*PROBLEM*: Quote from the first line below through the line that contains "As we mentioned", both included, and leave the pictures out.

START TASK MATERIAL

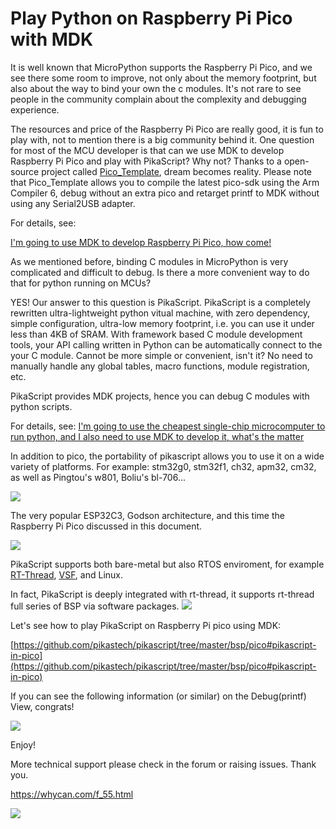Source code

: # Play Python on Raspberry Pi Pico with MDK

It is well known that MicroPython supports the Raspberry Pi Pico, and we see there some room to improve, not only about the memory footprint, but also about the way to bind your own the c modules. It's not rare to see people in the community complain about the complexity and debugging experience.

The resources and price of the Raspberry Pi Pico are really good, it is fun to play with, not to mention there is a big community behind it. One question for most of the MCU developer is that can we use MDK to develop Raspberry Pi Pico and play with PikaScript? Why not? Thanks to a open-source project called [Pico_Template](https://github.com/GorgonMeducer/Pico_Template), dream becomes reality. Please note that Pico_Template allows you to compile the latest pico-sdk using the Arm Compiler 6, debug without an extra pico and retarget printf to MDK without using any Serial2USB adapter. 

For details, see:

[I'm going to use MDK to develop Raspberry Pi Pico, how come!](Http://mp.weixin.qq.com/s?__biz=MzAxMzc2ODMzNg==&mid=2656103324&idx=1&sn=f1d3ece87c81eeaa7d402f3cba60dc8f&chksm=8039c863b74e4175edc806b4e329c25e75b6372df53f07565bd9a46cfbf13a3c4cd9e20c08cc#rd)

As we mentioned before, binding C modules in MicroPython is very complicated and difficult to debug. Is there a more convenient way to do that for python running on MCUs? 

YES! Our answer to this question is PikaScript. PikaScript is a completely rewritten ultra-lightweight python vitual machine, with zero dependency, simple configuration, ultra-low memory footprint, i.e. you can use it under less than 4KB of SRAM. With framework based C module development tools, your API calling written in Python can be automatically connect to the your C module. Cannot be more simple or convenient, isn't it? No need to manually handle any global tables, macro functions, module registration, etc.

PikaScript provides MDK projects, hence you can debug C modules with python scripts.  

For details, see:
[I'm going to use the cheapest single-chip microcomputer to run python, and I also need to use MDK to develop it, what's the matter](Http://mp.weixin.qq.com/s?__biz=MzU4NzUzMDc1OA==&mid=2247484313&idx=1&sn=2749a27bba09b2fe9c7bc0ad4977c8a6&chksm=fdebd4f0ca9c5de6f9160d42c58aa5d5e072168752c826cbf82f700f1fc301b96a3aaf4cfcfd#rd)

In addition to pico, the portability of pikascript allows you to use it on a wide variety of platforms.
For example: stm32g0, stm32f1, ch32, apm32, cm32, as well as Pingtou's w801, Boliu's bl-706...

![](assets/1640497097904-f2b13577-44ee-4510-a7ce-e18dd01aaa20.webp)

The very popular ESP32C3, Godson architecture, and this time the Raspberry Pi Pico discussed in this document.

![](assets/1640497097922-8490fdc1-ba88-48a4-888b-3859384ca650.webp)

PikaScript supports both bare-metal but also RTOS enviroment, for example [RT-Thread](https://github.com/RT-Thread/rt-thread), [VSF](https://github.com/vsfteam/vsf), and Linux.

In fact, PikaScript is deeply integrated with rt-thread, it supports rt-thread full series of BSP via software packages. 
![](assets/1640497097898-69cdc136-7b7a-4a8c-b79c-0650ae3f5111.webp)


Let's see how to play PikaScript on Raspberry Pi pico using MDK:

[https://github.com/pikastech/pikascript/tree/master/bsp/pico#pikascript-in-pico](https://github.com/pikastech/pikascript/tree/master/bsp/pico#pikascript-in-pico)

If you can see the following information (or similar) on the Debug(printf) View, congrats!

![](assets/1640497099248-1358725f-072c-4810-a999-c9d372575f19.webp)

Enjoy!

More technical support please check in the forum or raising issues. Thank you.

https://whycan.com/f_55.html

![](assets/1640497099365-67930749-d3a2-4f70-9320-73da30f72659.webp)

END TASK MATERIAL

*OUTPUT OF THE EXERCISE*:
Source code

: # Play Python on Raspberry Pi Pico with MDK

It is well known that MicroPython supports the Raspberry Pi Pico, and we see there some room to improve, not only about the memory footprint, but also about the way to bind your own the c modules. It's not rare to see people in the community complain about the complexity and debugging experience.

The resources and price of the Raspberry Pi Pico are really good, it is fun to play with, not to mention there is a big community behind it. One question for most of the MCU developer is that can we use MDK to develop Raspberry Pi Pico and play with PikaScript? Why not? Thanks to a open-source project called [Pico_Template](https://github.com/GorgonMeducer/Pico_Template), dream becomes reality. Please note that Pico_Template allows you to compile the latest pico-sdk using the Arm Compiler 6, debug without an extra pico and retarget printf to MDK without using any Serial2USB adapter. 

For details, see:

[I'm going to use MDK to develop Raspberry Pi Pico, how come!](Http://mp.weixin.qq.com/s?__biz=MzAxMzc2ODMzNg==&mid=2656103324&idx=1&sn=f1d3ece87c81eeaa7d402f3cba60dc8f&chksm=8039c863b74e4175edc806b4e329c25e75b6372df53f07565bd9a46cfbf13a3c4cd9e20c08cc#rd)

As we mentioned before, binding C modules in MicroPython is very complicated and difficult to debug. Is there a more convenient way to do that for python running on MCUs? 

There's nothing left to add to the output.